__RECORDS SUPPLIED__
__________

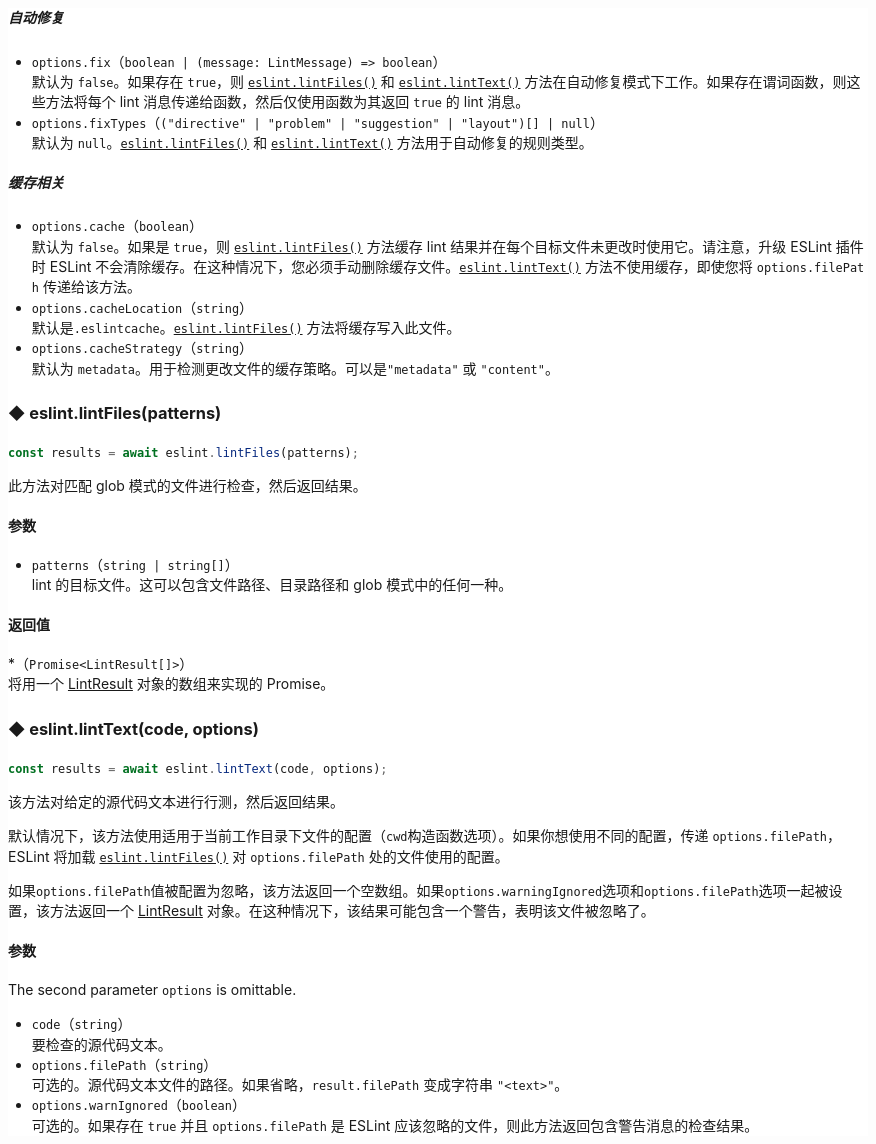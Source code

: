 ##### 自动修复

* `options.fix`（`boolean | (message: LintMessage) => boolean`）<br>
   默认为 `false`。如果存在 `true`，则 [`eslint.lintFiles()`][eslint-lintfiles] 和 [`eslint.lintText()`][eslint-linttext] 方法在自动修复模式下工作。如果存在谓词函数，则这些方法将每个 lint 消息传递给函数，然后仅使用函数为其返回 `true` 的 lint 消息。
* `options.fixTypes`（`("directive" | "problem" | "suggestion" | "layout")[] | null`）<br>
   默认为 `null`。[`eslint.lintFiles()`][eslint-lintfiles] 和 [`eslint.lintText()`][eslint-linttext] 方法用于自动修复的规则类型。

##### 缓存相关

* `options.cache`（`boolean`）<br>
   默认为 `false`。如果是 `true`，则 [`eslint.lintFiles()`][eslint-lintfiles] 方法缓存 lint 结果并在每个目标文件未更改时使用它。请注意，升级 ESLint 插件时 ESLint 不会清除缓存。在这种情况下，您必须手动删除缓存文件。[`eslint.lintText()`][eslint-linttext] 方法不使用缓存，即使您将 `options.filePath` 传递给该方法。
* `options.cacheLocation`（`string`）<br>
   默认是`.eslintcache`。[`eslint.lintFiles()`][eslint-lintfiles] 方法将缓存写入此文件。
* `options.cacheStrategy`（`string`）<br>
   默认为 `metadata`。用于检测更改文件的缓存策略。可以是`"metadata"` 或 `"content"`。

### ◆ eslint.lintFiles(patterns)

```js
const results = await eslint.lintFiles(patterns);
```

此方法对匹配 glob 模式的文件进行检查，然后返回结果。

#### 参数

* `patterns`（`string | string[]`）<br>
  lint 的目标文件。这可以包含文件路径、目录路径和 glob 模式中的任何一种。

#### 返回值

*（`Promise<LintResult[]>`）<br>
  将用一个 [LintResult][lintresult] 对象的数组来实现的 Promise。

### ◆ eslint.lintText(code, options)

```js
const results = await eslint.lintText(code, options);
```

该方法对给定的源代码文本进行行测，然后返回结果。

默认情况下，该方法使用适用于当前工作目录下文件的配置（`cwd`构造函数选项）。如果你想使用不同的配置，传递 `options.filePath`，ESLint 将加载 [`eslint.lintFiles()`][eslint-lintfiles] 对 `options.filePath` 处的文件使用的配置。

如果`options.filePath`值被配置为忽略，该方法返回一个空数组。如果`options.warningIgnored`选项和`options.filePath`选项一起被设置，该方法返回一个 [LintResult][lintresult] 对象。在这种情况下，该结果可能包含一个警告，表明该文件被忽略了。

#### 参数

The second parameter `options` is omittable.

* `code`（`string`）<br>
   要检查的源代码文本。
* `options.filePath`（`string`）<br>
   可选的。源代码文本文件的路径。如果省略，`result.filePath` 变成字符串 `"<text>"`。
* `options.warnIgnored`（`boolean`）<br>
   可选的。如果存在 `true` 并且 `options.filePath` 是 ESLint 应该忽略的文件，则此方法返回包含警告消息的检查结果。


[configuration object]: ../user-guide/configuring/
[builtin-formatters]: https://eslint.org/docs/user-guide/formatters/
[third-party-formatters]: https://www.npmjs.com/search?q=eslintformatter
[eslint]: #eslint-类
[eslint-constructor]: #-new-eslintoptions
[eslint-lintfiles]: #-eslintlintfilespatterns
[eslint-linttext]: #-eslintlinttextcode-options
[eslint-getrulesmetaforresults]: #-eslintgetrulesmetaforresultsresults
[eslint-calculateconfigforfile]: #-eslintcalculateconfigforfilefilepath
[eslint-ispathignored]: #-eslintispathignoredfilepath
[eslint-loadformatter]: #-eslintloadformatternameorpath
[eslint-version]: #-eslintversion
[eslint-outputfixes]: #-eslintoutputfixesresults
[eslint-geterrorresults]: #-eslintgeterrorresultsresults
[lintresult]: #-lintresult-type
[lintmessage]: #-lintmessage-type
[suppressedlintmessage]: #-suppressedlintmessage-type
[editinfo]: #-editinfo-type
[loadedformatter]: #-loadedformatter-type
[linter]: #检查器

__________

__WHAT THE TASK REQUIRES__
Return all of the lines above without alteration, minus the pictures.

__WRITTEN SOLUTION__
Source code

: ##### 自动修复

* `options.fix`（`boolean | (message: LintMessage) => boolean`）<br>
   默认为 `false`。如果存在 `true`，则 [`eslint.lintFiles()`][eslint-lintfiles] 和 [`eslint.lintText()`][eslint-linttext] 方法在自动修复模式下工作。如果存在谓词函数，则这些方法将每个 lint 消息传递给函数，然后仅使用函数为其返回 `true` 的 lint 消息。
* `options.fixTypes`（`("directive" | "problem" | "suggestion" | "layout")[] | null`）<br>
   默认为 `null`。[`eslint.lintFiles()`][eslint-lintfiles] 和 [`eslint.lintText()`][eslint-linttext] 方法用于自动修复的规则类型。

##### 缓存相关

* `options.cache`（`boolean`）<br>
   默认为 `false`。如果是 `true`，则 [`eslint.lintFiles()`][eslint-lintfiles] 方法缓存 lint 结果并在每个目标文件未更改时使用它。请注意，升级 ESLint 插件时 ESLint 不会清除缓存。在这种情况下，您必须手动删除缓存文件。[`eslint.lintText()`][eslint-linttext] 方法不使用缓存，即使您将 `options.filePath` 传递给该方法。
* `options.cacheLocation`（`string`）<br>
   默认是`.eslintcache`。[`eslint.lintFiles()`][eslint-lintfiles] 方法将缓存写入此文件。
* `options.cacheStrategy`（`string`）<br>
   默认为 `metadata`。用于检测更改文件的缓存策略。可以是`"metadata"` 或 `"content"`。

### ◆ eslint.lintFiles(patterns)

```js
const results = await eslint.lintFiles(patterns);
```

此方法对匹配 glob 模式的文件进行检查，然后返回结果。

#### 参数

* `patterns`（`string | string[]`）<br>
  lint 的目标文件。这可以包含文件路径、目录路径和 glob 模式中的任何一种。

#### 返回值

*（`Promise<LintResult[]>`）<br>
  将用一个 [LintResult][lintresult] 对象的数组来实现的 Promise。

### ◆ eslint.lintText(code, options)

```js
const results = await eslint.lintText(code, options);
```

该方法对给定的源代码文本进行行测，然后返回结果。

默认情况下，该方法使用适用于当前工作目录下文件的配置（`cwd`构造函数选项）。如果你想使用不同的配置，传递 `options.filePath`，ESLint 将加载 [`eslint.lintFiles()`][eslint-lintfiles] 对 `options.filePath` 处的文件使用的配置。

如果`options.filePath`值被配置为忽略，该方法返回一个空数组。如果`options.warningIgnored`选项和`options.filePath`选项一起被设置，该方法返回一个 [LintResult][lintresult] 对象。在这种情况下，该结果可能包含一个警告，表明该文件被忽略了。

#### 参数

The second parameter `options` is omittable.

* `code`（`string`）<br>
   要检查的源代码文本。
* `options.filePath`（`string`）<br>
   可选的。源代码文本文件的路径。如果省略，`result.filePath` 变成字符串 `"<text>"`。
* `options.warnIgnored`（`boolean`）<br>
   可选的。如果存在 `true` 并且 `options.filePath` 是 ESLint 应该忽略的文件，则此方法返回包含警告消息的检查结果。


[configuration object]: ../user-guide/configuring/
[builtin-formatters]: https://eslint.org/docs/user-guide/formatters/
[third-party-formatters]: https://www.npmjs.com/search?q=eslintformatter
[eslint]: #eslint-类
[eslint-constructor]: #-new-eslintoptions
[eslint-lintfiles]: #-eslintlintfilespatterns
[eslint-linttext]: #-eslintlinttextcode-options
[eslint-getrulesmetaforresults]: #-eslintgetrulesmetaforresultsresults
[eslint-calculateconfigforfile]: #-eslintcalculateconfigforfilefilepath
[eslint-ispathignored]: #-eslintispathignoredfilepath
[eslint-loadformatter]: #-eslintloadformatternameorpath
[eslint-version]: #-eslintversion
[eslint-outputfixes]: #-eslintoutputfixesresults
[eslint-geterrorresults]: #-eslintgeterrorresultsresults
[lintresult]: #-lintresult-type
[lintmessage]: #-lintmessage-type
[suppressedlintmessage]: #-suppressedlintmessage-type
[editinfo]: #-editinfo-type
[loadedformatter]: #-loadedformatter-type
[linter]: #检查器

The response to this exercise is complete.